So this year, I'm not going home for Christmas. I'm not doing it to be stubborn, or to prove a point. No, really.
Just once, I want to celebrate Christmas where I live... instead of rushing to be somewhere else.
I've invited the family to come out here - but that is somehow ridiculous. They won't even consider it.
Last year, when I took my tree and decorations down on the Feast of the Epiphany - it seemed so strange that I even bothered. (see - Shelving the Future - post below) No one even saw my tree - but me. And that's when it hit me. Christmas is supposed to be shared. But I don't have a child, or a husband. Am I supposed to put off truly celebrating the miracle of Christmas until I do have a family?
I don't think so.
I just want to sit in the dark and stare at my Christmas tree lights in silence. I want to go to Midnight Mass. (The family back home goes to the 5:30pm Children's Mass - listening to same horrible, bastardized 'holiday' songs they've been butchering since I was in the youth choir. Ugh and Shudder!)
I want to pour a glass of wine and stare out the window at the new fallen snow, search the sky for the brightest star and feel the Lord surround me with his love. The Son of God made flesh to dwell with us here on earth.
I want to really contemplete the meaning of Christmas - instead of dwelling in the ruckus of my brother's kid's and their friends tearing open presents in a greedy rush.
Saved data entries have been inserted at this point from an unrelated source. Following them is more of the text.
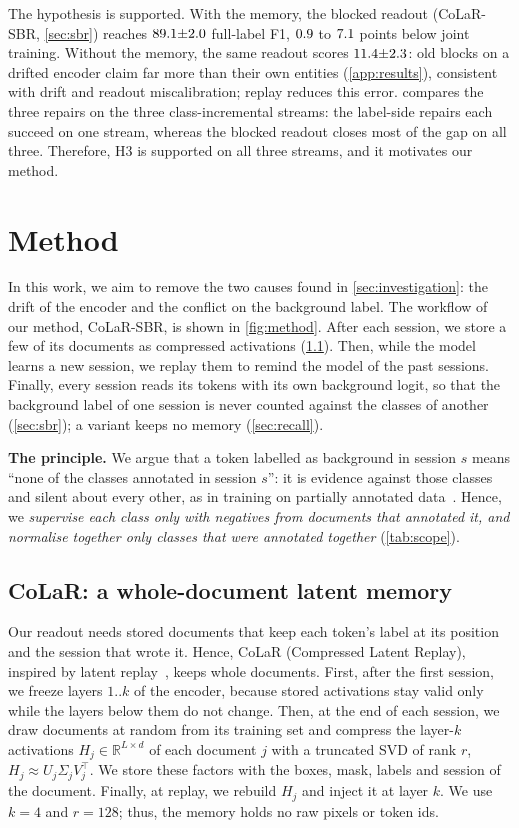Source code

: \documentclass[10pt,twocolumn,letterpaper]{article}
\newcommand{\runin}[1]{\par\addvspace{0.7ex plus .3ex minus .1ex}\noindent\textbf{#1}\hspace{1em}\ignorespaces}
\begin{document}
The hypothesis is supported. With the memory, the blocked readout (CoLaR-SBR, \cref{sec:sbr}) reaches $89.1{\pm}2.0$ full-label F1, $0.9$ to $7.1$ points below joint training. Without the memory, the same readout scores $11.4{\pm}2.3$: old blocks on a drifted encoder claim far more than their own entities (\cref{app:results}), consistent with drift and readout miscalibration; replay reduces this error.  compares the three repairs on the three class-incremental streams: the label-side repairs each succeed on one stream, whereas the blocked readout closes most of the gap on all three. Therefore, H3 is supported on all three streams, and it motivates our method.

\section{Method}
\label{sec:design}
In this work, we aim to remove the two causes found in \cref{sec:investigation}: the drift of the encoder and the conflict on the background label. The workflow of our method, CoLaR-SBR, is shown in \cref{fig:method}. After each session, we store a few of its documents as compressed activations (\cref{sec:memory}). Then, while the model learns a new session, we replay them to remind the model of the past sessions. Finally, every session reads its tokens with its own background logit, so that the background label of one session is never counted against the classes of another (\cref{sec:sbr}); a variant keeps no memory (\cref{sec:recall}).



\runin{The principle.} We argue that a token labelled as background in session $s$ means ``none of the classes annotated in session $s$'': it is evidence against those classes and silent about every other, as in training on partially annotated data~\citep{greenberg2018marginal}. Hence, we \emph{supervise each class only with negatives from documents that annotated it, and normalise together only classes that were annotated together} (\cref{tab:scope}).

\subsection{CoLaR: a whole-document latent memory}
\label{sec:memory}
Our readout needs stored documents that keep each token's label at its position and the session that wrote it. Hence, CoLaR (Compressed Latent Replay), inspired by latent replay~\citep{hayes2020remind,pellegrini2020latent}, keeps whole documents. First, after the first session, we freeze layers $1..k$ of the encoder, because stored activations stay valid only while the layers below them do not change. Then, at the end of each session, we draw documents at random from its training set and compress the layer-$k$ activations $H_j\in\mathbb{R}^{L\times d}$ of each document $j$ with a truncated SVD of rank $r$, $H_j\approx U_j\Sigma_jV_j^{\top}$. We store these factors with the boxes, mask, labels and session of the document. Finally, at replay, we rebuild $H_j$ and inject it at layer $k$. We use $k{=}4$ and $r{=}128$; thus, the memory holds no raw pixels or token ids.
\end{document}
So this year, I'm embracing my excuse - Mr. Burns and I are flying out to San Fran for my dear friend's wedding on Dec 17th. He's using the last bit of his vacation days to go with me. His family gets together for Thanksgiving, and he stays here for Christmas anyway.
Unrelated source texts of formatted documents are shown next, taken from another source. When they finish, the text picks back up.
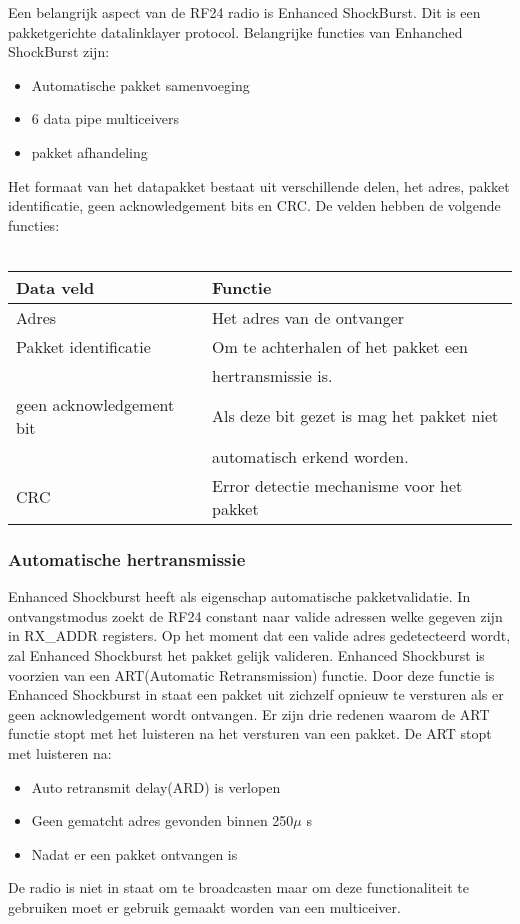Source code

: \documentclass{article}
\begin{document}
Een belangrijk aspect van de RF24 radio is Enhanced ShockBurst. Dit is een pakketgerichte datalinklayer protocol.
Belangrijke functies van Enhanched ShockBurst zijn:
\begin{itemize}
	\item Automatische pakket samenvoeging
	\item 6 data pipe multiceivers
	\item pakket afhandeling
\end{itemize}
Het formaat van het datapakket bestaat uit verschillende delen, het adres, pakket identificatie, geen acknowledgement bits en CRC. De velden hebben de volgende functies:
\\
\\
\begin{tabular}{ | l | l |}
    \hline
    Data veld					& Functie	\\ \hline
    Adres						& Het adres van de ontvanger	\\ \hline
    Pakket identificatie		& Om te achterhalen of het pakket een \\
    							& hertransmissie is.\\\hline
    geen acknowledgement bit	& Als deze bit gezet is mag het pakket niet\\
    							& automatisch erkend worden.	\\ \hline
    CRC							& Error detectie mechanisme voor het pakket			\\ \hline
    \end{tabular}
    
\subsubsection{Automatische hertransmissie}

Enhanced Shockburst heeft als eigenschap automatische pakketvalidatie. In ontvangstmodus zoekt de RF24 constant naar valide adressen welke gegeven zijn in RX\_ADDR registers. Op het moment dat een valide adres gedetecteerd wordt, zal Enhanced Shockburst het pakket gelijk valideren. Enhanced Shockburst is voorzien van een ART(Automatic Retransmission) functie. Door deze functie is Enhanced Shockburst in staat een pakket uit zichzelf opnieuw te versturen als er geen acknowledgement wordt ontvangen. Er zijn drie redenen waarom de ART functie stopt met het luisteren na het versturen van een pakket. De ART stopt met luisteren na:
\begin{itemize}
	\item Auto retransmit delay(ARD) is verlopen
	\item Geen gematcht adres gevonden binnen 250$\mu$ s
	\item Nadat er een pakket ontvangen is
\end{itemize}
De radio is niet in staat om te broadcasten maar om deze functionaliteit te gebruiken moet er gebruik gemaakt worden van een multiceiver. 
\end{document}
Last year, I prayed for someone with whom to share the joy of Christmas... and I feel that God has answered that prayer.
So when I broke the news to Mom - I explained that we'd just be getting back from a trip when I would be jumping in the car to drive to Nebraska and instead of rushing like that, I would just stay in Denver for Christmas. I also leaned on the expense of two trips - excuse.
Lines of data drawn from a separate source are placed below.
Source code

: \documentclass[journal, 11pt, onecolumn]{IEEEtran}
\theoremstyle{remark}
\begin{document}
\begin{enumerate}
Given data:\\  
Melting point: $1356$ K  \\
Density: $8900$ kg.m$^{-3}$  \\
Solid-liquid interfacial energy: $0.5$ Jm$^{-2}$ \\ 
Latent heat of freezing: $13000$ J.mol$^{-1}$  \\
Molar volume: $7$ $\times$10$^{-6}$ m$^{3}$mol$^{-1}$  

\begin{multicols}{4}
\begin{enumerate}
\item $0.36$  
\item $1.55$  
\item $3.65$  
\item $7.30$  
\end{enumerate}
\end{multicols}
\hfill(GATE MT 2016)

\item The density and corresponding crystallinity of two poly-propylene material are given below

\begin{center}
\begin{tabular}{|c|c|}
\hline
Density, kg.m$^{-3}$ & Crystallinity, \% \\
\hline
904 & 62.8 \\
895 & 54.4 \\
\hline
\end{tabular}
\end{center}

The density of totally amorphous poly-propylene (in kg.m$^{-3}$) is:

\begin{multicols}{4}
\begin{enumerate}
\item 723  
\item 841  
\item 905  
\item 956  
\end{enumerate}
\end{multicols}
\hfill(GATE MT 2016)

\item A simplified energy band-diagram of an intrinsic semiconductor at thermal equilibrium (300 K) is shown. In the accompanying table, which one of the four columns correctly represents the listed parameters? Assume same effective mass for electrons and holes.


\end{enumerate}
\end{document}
I expected a cryfest - but she surprised me by saying, "Yes. You should stay and have Christmas with Mr. Burns."
Yeah... she's just thrilled that I finally have a boyfriend!!
I was surprised and thrilled that we didn't have to have a drag-out fight about it.
A few weeks later I was talking with my 17-year old niece. She asked if I would be home for Thanksgiving. I asked if Grandma told her about Christmas. No. What?
Well, Mom and Dad understand but my niece is mad at me. I'm messing with her 'tradition'. She has no idea how much our tradition has changed. Her dad (my brother) is responsible for most of the changes that ruined my tradition.
My new tradition... takes a line or two from the the song Colorado Christmas by the Nitty Gritty Dirt Band.
"The closest thing to heaven on this planet anywhere
Is a quiet christmas morning in the Colorado snow"
This year, I want to experience that for myself.